In the label printer 1, ROM 28, SRAM 29 and interface 30 are respectively connected to a CPU 27. Further, a motor driving circuit 31 and a thermal head control circuit 32 are connected to the CPU 27 via the interface 30. The stepping motor 24 is connected to the motor driving circuit 31 and the thermal head 23 is connected to the thermal head control circuit 32 respectively.

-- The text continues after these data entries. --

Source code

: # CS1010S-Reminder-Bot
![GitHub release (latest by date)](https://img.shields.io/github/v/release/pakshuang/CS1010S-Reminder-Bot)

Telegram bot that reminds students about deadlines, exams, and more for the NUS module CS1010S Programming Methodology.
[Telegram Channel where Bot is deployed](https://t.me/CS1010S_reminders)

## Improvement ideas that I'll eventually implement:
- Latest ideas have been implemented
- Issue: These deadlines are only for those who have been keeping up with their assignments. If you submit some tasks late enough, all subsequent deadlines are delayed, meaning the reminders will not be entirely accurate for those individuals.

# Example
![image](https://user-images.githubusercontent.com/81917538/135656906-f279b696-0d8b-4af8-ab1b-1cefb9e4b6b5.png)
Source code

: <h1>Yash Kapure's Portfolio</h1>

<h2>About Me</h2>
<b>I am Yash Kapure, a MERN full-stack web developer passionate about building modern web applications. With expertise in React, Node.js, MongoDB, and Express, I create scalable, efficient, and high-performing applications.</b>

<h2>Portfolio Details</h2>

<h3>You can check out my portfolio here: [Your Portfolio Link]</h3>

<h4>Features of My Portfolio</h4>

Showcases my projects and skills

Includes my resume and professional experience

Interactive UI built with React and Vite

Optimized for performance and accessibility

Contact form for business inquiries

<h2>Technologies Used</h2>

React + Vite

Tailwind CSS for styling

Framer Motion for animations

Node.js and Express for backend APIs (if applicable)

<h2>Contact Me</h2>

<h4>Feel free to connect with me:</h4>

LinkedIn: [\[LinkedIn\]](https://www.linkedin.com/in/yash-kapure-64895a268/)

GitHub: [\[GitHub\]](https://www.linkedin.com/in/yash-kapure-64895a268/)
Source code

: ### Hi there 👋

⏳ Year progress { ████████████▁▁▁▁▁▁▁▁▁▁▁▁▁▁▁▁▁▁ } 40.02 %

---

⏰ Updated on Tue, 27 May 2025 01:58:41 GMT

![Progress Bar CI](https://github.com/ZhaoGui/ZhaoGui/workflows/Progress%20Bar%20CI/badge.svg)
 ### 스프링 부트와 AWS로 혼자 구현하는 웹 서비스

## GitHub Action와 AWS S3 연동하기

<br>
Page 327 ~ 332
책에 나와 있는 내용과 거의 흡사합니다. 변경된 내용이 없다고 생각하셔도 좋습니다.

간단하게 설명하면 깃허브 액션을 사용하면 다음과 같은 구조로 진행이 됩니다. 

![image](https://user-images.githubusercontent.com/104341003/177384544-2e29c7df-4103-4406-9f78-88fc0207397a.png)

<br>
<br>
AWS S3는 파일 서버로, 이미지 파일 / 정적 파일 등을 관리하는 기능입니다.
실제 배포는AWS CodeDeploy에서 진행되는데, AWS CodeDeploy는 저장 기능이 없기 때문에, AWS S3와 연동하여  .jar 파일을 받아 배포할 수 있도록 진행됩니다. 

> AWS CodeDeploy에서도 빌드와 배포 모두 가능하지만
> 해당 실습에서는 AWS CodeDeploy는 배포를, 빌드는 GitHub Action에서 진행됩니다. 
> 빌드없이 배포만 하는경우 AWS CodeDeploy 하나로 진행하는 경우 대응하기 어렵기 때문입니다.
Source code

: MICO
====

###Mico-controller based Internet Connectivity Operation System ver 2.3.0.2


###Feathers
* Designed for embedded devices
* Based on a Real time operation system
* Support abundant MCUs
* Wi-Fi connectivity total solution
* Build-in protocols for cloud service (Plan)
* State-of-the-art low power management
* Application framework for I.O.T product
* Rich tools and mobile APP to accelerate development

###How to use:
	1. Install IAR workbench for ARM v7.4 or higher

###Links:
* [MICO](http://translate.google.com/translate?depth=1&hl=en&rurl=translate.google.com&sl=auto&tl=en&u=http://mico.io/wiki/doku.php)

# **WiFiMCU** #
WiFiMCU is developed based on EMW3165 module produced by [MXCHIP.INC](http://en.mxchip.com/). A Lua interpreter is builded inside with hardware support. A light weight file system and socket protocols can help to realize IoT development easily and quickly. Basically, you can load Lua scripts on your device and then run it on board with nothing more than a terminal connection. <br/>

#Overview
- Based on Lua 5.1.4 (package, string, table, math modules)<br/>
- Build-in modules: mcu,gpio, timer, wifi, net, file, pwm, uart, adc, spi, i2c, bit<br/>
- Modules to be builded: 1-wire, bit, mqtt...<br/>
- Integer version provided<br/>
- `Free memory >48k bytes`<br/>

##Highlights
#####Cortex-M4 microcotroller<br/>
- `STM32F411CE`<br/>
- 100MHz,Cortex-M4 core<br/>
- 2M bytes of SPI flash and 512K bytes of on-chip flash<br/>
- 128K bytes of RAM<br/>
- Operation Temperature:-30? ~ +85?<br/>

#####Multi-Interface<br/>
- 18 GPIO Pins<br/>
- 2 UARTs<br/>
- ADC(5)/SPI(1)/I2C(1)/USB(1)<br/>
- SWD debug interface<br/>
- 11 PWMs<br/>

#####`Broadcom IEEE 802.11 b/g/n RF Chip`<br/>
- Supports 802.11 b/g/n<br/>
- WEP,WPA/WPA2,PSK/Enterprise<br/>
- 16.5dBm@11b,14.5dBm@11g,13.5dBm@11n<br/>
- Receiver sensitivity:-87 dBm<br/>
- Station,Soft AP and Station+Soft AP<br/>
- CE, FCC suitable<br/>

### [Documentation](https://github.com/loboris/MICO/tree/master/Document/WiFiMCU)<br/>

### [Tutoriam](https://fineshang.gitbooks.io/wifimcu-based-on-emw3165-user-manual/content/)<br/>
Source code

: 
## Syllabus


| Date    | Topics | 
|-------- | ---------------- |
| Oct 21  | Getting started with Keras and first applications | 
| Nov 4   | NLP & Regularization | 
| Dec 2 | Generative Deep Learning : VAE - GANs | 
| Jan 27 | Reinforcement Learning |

The CPU 27 forms the nucleus of the control of the label printer 1 and executes a printing of the label printer or calculation process relating to a printing speed control program described later. Each program executed by the CPU 27 is stored in the ROM 28. In the present embodiment, the printing speed control program, a print data look-ahead program 36 or an energizing time distributing program 37 are stored. Further, a data table to be used for the execution of the program is stored in the ROM 28. In the present embodiment, a printing speed accelerating table 34 and a printing speed decelerating table 35 are stored as the data table relating to the printing speed control program described later. Each of these data tables is explained in detail later.

On the other hand, the SRAM 29 temporarily stores data to be required for the data processing of the CPU 27. The SRAM 29 is provided with a print buffer 40 that stores the print data transmitted from the personal computer 26 and a dividing number memory 41 that records the dividing number calculated every printing line. It should be noted that the block number of the heating section 25 is equal to the dividing number in the present embodiment.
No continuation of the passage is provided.